Fraser Firs are a popular Christmas tree native to the higher elevations of the Appalachian mountains. I was surprised to see that it’s labeled as endangered. The regions of North Carolina, eastern Tennessee and southwestern Virginia where it grows in the wild is small, discontinuous and susceptible to windfall and fire. The impact of climate change isn’t helping. But the biggest, most immediate threat to Fraser firs is the balsam woolly Adelgid (Adelges piceae), an invasive insect introduced from Europe.

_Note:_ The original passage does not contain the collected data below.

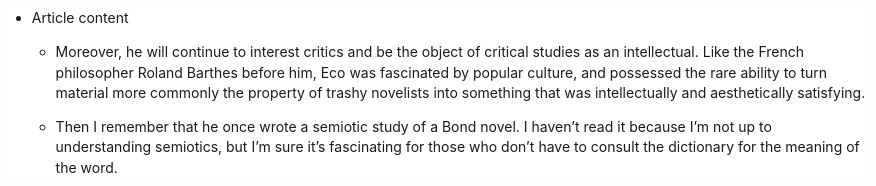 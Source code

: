 - Article content
	 - Moreover, he will continue to interest critics and be the object of critical studies as an intellectual. Like the French philosopher Roland Barthes before him, Eco was fascinated by popular culture, and possessed the rare ability to turn material more commonly the property of trashy novelists into something that was intellectually and aesthetically satisfying.

	 - Then I remember that he once wrote a semiotic study of a Bond novel. I haven’t read it because I’m not up to understanding semiotics, but I’m sure it’s fascinating for those who don’t have to consult the dictionary for the meaning of the word.
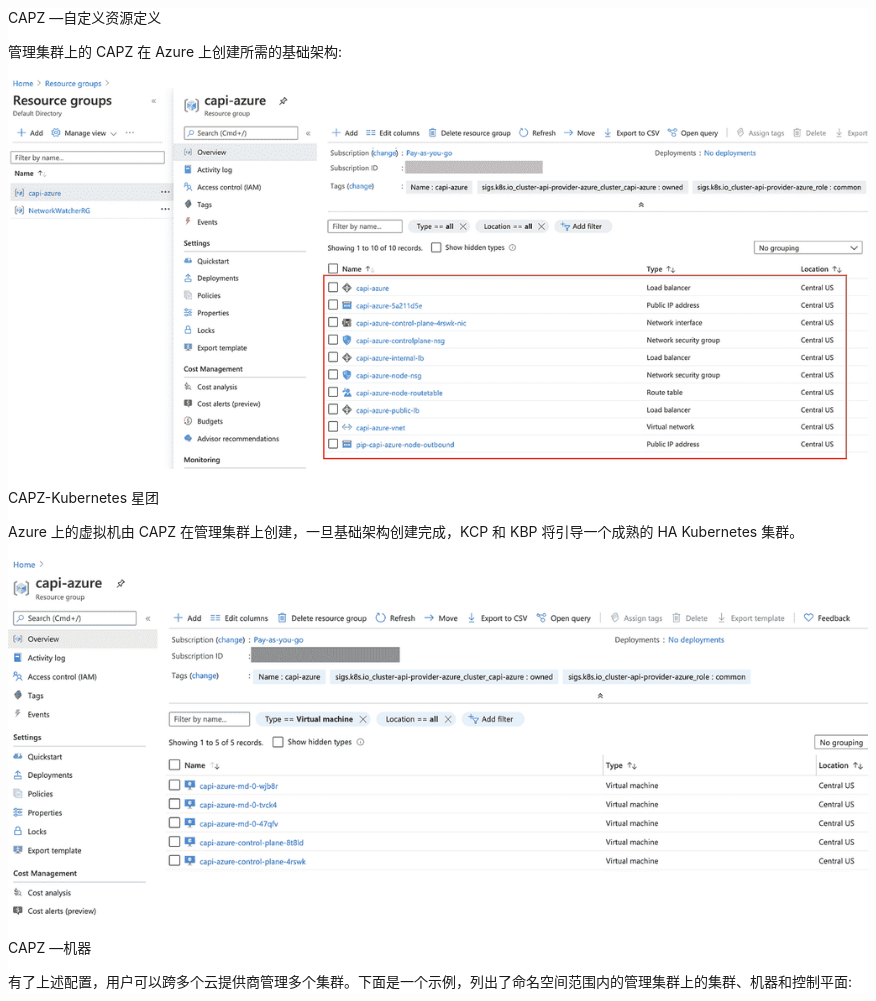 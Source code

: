 CAPZ —自定义资源定义

管理集群上的 CAPZ 在 Azure 上创建所需的基础架构:

![](img/a2f31a04a041c510041cd6c27852b71b.png)

CAPZ-Kubernetes 星团

Azure 上的虚拟机由 CAPZ 在管理集群上创建，一旦基础架构创建完成，KCP 和 KBP 将引导一个成熟的 HA Kubernetes 集群。

![](img/4685cf7a96c289cf220007e92954dd2d.png)

CAPZ —机器

有了上述配置，用户可以跨多个云提供商管理多个集群。下面是一个示例，列出了命名空间范围内的管理集群上的集群、机器和控制平面:
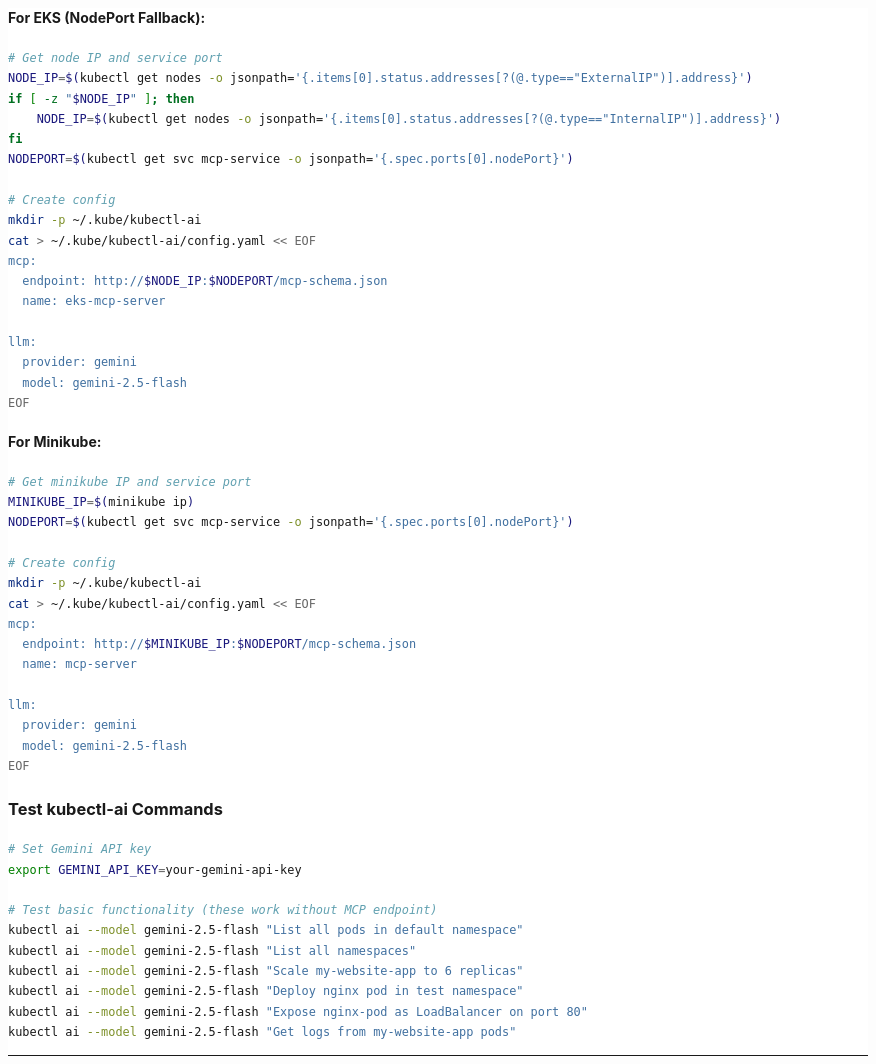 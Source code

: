 #### For EKS (NodePort Fallback):
```bash
# Get node IP and service port
NODE_IP=$(kubectl get nodes -o jsonpath='{.items[0].status.addresses[?(@.type=="ExternalIP")].address}')
if [ -z "$NODE_IP" ]; then
    NODE_IP=$(kubectl get nodes -o jsonpath='{.items[0].status.addresses[?(@.type=="InternalIP")].address}')
fi
NODEPORT=$(kubectl get svc mcp-service -o jsonpath='{.spec.ports[0].nodePort}')

# Create config
mkdir -p ~/.kube/kubectl-ai
cat > ~/.kube/kubectl-ai/config.yaml << EOF
mcp:
  endpoint: http://$NODE_IP:$NODEPORT/mcp-schema.json
  name: eks-mcp-server

llm:
  provider: gemini
  model: gemini-2.5-flash
EOF
```

#### For Minikube:
```bash
# Get minikube IP and service port
MINIKUBE_IP=$(minikube ip)
NODEPORT=$(kubectl get svc mcp-service -o jsonpath='{.spec.ports[0].nodePort}')

# Create config
mkdir -p ~/.kube/kubectl-ai
cat > ~/.kube/kubectl-ai/config.yaml << EOF
mcp:
  endpoint: http://$MINIKUBE_IP:$NODEPORT/mcp-schema.json
  name: mcp-server

llm:
  provider: gemini
  model: gemini-2.5-flash
EOF
```

### Test kubectl-ai Commands

```bash
# Set Gemini API key
export GEMINI_API_KEY=your-gemini-api-key

# Test basic functionality (these work without MCP endpoint)
kubectl ai --model gemini-2.5-flash "List all pods in default namespace"
kubectl ai --model gemini-2.5-flash "List all namespaces"
kubectl ai --model gemini-2.5-flash "Scale my-website-app to 6 replicas"
kubectl ai --model gemini-2.5-flash "Deploy nginx pod in test namespace"
kubectl ai --model gemini-2.5-flash "Expose nginx-pod as LoadBalancer on port 80"
kubectl ai --model gemini-2.5-flash "Get logs from my-website-app pods"
```

--- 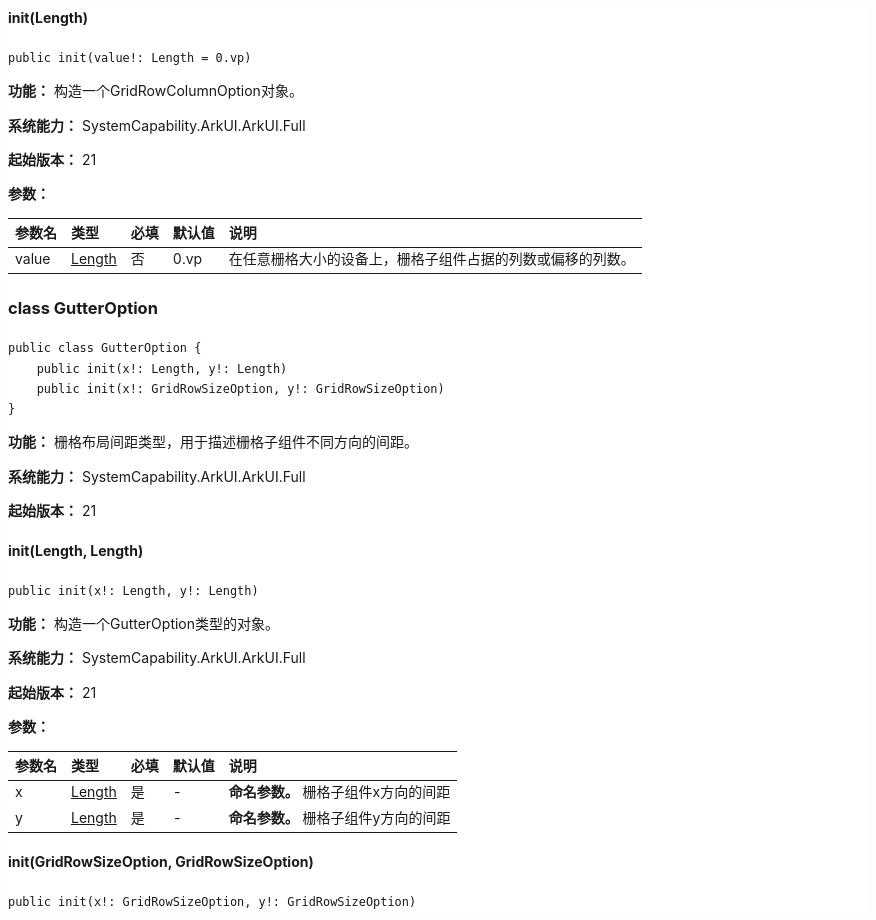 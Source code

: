 #### init(Length)

```cangjie
public init(value!: Length = 0.vp)
```

**功能：** 构造一个GridRowColumnOption对象。

**系统能力：** SystemCapability.ArkUI.ArkUI.Full

**起始版本：** 21

**参数：**

|参数名|类型|必填|默认值|说明|
|:---|:---|:---|:---|:---|
|value|[Length](../apis/BasicServicesKit/cj-apis-base.md#interface-length)|否|0.vp|在任意栅格大小的设备上，栅格子组件占据的列数或偏移的列数。|

### class GutterOption

```cangjie
public class GutterOption {
    public init(x!: Length, y!: Length)
    public init(x!: GridRowSizeOption, y!: GridRowSizeOption)
}
```

**功能：** 栅格布局间距类型，用于描述栅格子组件不同方向的间距。

**系统能力：** SystemCapability.ArkUI.ArkUI.Full

**起始版本：** 21

#### init(Length, Length)

```cangjie
public init(x!: Length, y!: Length)
```

**功能：** 构造一个GutterOption类型的对象。

**系统能力：** SystemCapability.ArkUI.ArkUI.Full

**起始版本：** 21

**参数：**

|参数名|类型|必填|默认值|说明|
|:---|:---|:---|:---|:---|
|x|[Length](../apis/BasicServicesKit/cj-apis-base.md#interface-length)|是|-|**命名参数。** 栅格子组件x方向的间距|
|y|[Length](../apis/BasicServicesKit/cj-apis-base.md#interface-length)|是|-|**命名参数。** 栅格子组件y方向的间距|

#### init(GridRowSizeOption, GridRowSizeOption)

```cangjie
public init(x!: GridRowSizeOption, y!: GridRowSizeOption)
```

The insect has led to the death of 95% of the Fraser fir population in the Great Smoky Mountains, a stark example of invasive species’ impact. What’s important to understand is that when the trees die, the threat to other plants and wildlife increases as well. Some attribute the decline in red spruce to the wind that Fraser firs once blocked, and other rare species that are reliant on it include the northern flying squirrel, Weller?s salamander, the extremely endangered spruce-fir moss spider, mountain ash, and rock gnome lichen.
Seed collection is said to be the only strategy for saving the trees, but it might be too late. It seems most conservation efforts are focused on the red spruce.
If you plan to buy a Fraser fir, like us, consider making a small donation to an organization working to conserve the Appalachian habitats where these trees are fighting to survive: The West Virginia Highlands Conservancy.